— Скажите, почему «президент России», а не «президент Российской Федерации»? Если это протокольное мероприятие, то должность Путина, вероятно, должна прозвучать так, как она называется официально.
— Дело в том, что в Конституции написано: «Российская Федерация (Россия)». Стало быть, нет никакого противоречия между конституционным названием нашей страны и тем, как я ее именую, объявляя выход президента. Ведь если до конца следовать официальным регалиям, то надо объявлять: «Президент Российской Федерации, Верховный главнокомандующий Вооруженными силами России…» Очень длинно получится. Поэтому пошли на сокращение.
— Текст, который вы произносите, кем-то утвержден?
— Да, конечно.
— «Верховный главнокомандующий» раз и навсегда исключен из этого текста?
— «Верховный главнокомандующий» — это только если с военными встреча.

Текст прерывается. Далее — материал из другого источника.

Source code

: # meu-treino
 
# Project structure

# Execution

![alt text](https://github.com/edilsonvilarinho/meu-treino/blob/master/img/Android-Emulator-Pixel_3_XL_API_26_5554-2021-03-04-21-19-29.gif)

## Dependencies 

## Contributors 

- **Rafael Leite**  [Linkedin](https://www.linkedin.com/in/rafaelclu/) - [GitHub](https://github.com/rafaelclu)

— Однажды, когда президентом был сменивший Путина Медведев, с вами произошел казус, который многим запомнился. В тот момент, когда Дмитрий Анатольевич выходил к трибуне, чтобы выступить с речью, на весь зал прозвучало: «Президент России Вла… Дмитрий Анатольевич Медведев!» Как вы могли так оговориться?
— Рефлекс. Четыре года подряд произносить одно имя и вдруг переключиться на другое…
— «Комсомольская правда» тогда вышла с заголовком: «Диктору больше не наливать!»
— Не понимаю, почему этот казус доставил журналистам такую радость. Ну, чуть-чуть оговорился человек, с кем не бывает. — А Медведев на вас не обиделся?
— Нет. У него с чувством юмора все в порядке. А вообще, когда Медведев сменил Путина, я Дмитрия Анатольевича сначала по бумажке объявлял, чтобы не оговориться. Мне в Кремле ребята шутя говорили: «Ты только Медведева Путиным не назови». Ну вот и дошутились. Привычка — страшная сила. Какие-то слова ты произносишь просто подсознательно. Когда я на «Авторадио» работал, там произошел потрясающий случай. Сидит диктор, через минуту ему выходить в прямой эфир. Я ему говорю: «Сейчас пойдет песня Бернеса «Шаланды, полные кефали». Только ты, упаси тебя бог, не скажи «фекалий». Он включает микрофон и говорит: «Марк Бернес поет песню «Шаланды, полные фекалий». Идет песня. Пока она звучит, я ему говорю: «Когда закончится, скажи: «Марк Бернес исполнил песню…» И назови ее правильно. Песня кончается, он говорит: «В исполнении Марка Бернеса прозвучала песня…» — и повторяется то же самое. Рефлекс!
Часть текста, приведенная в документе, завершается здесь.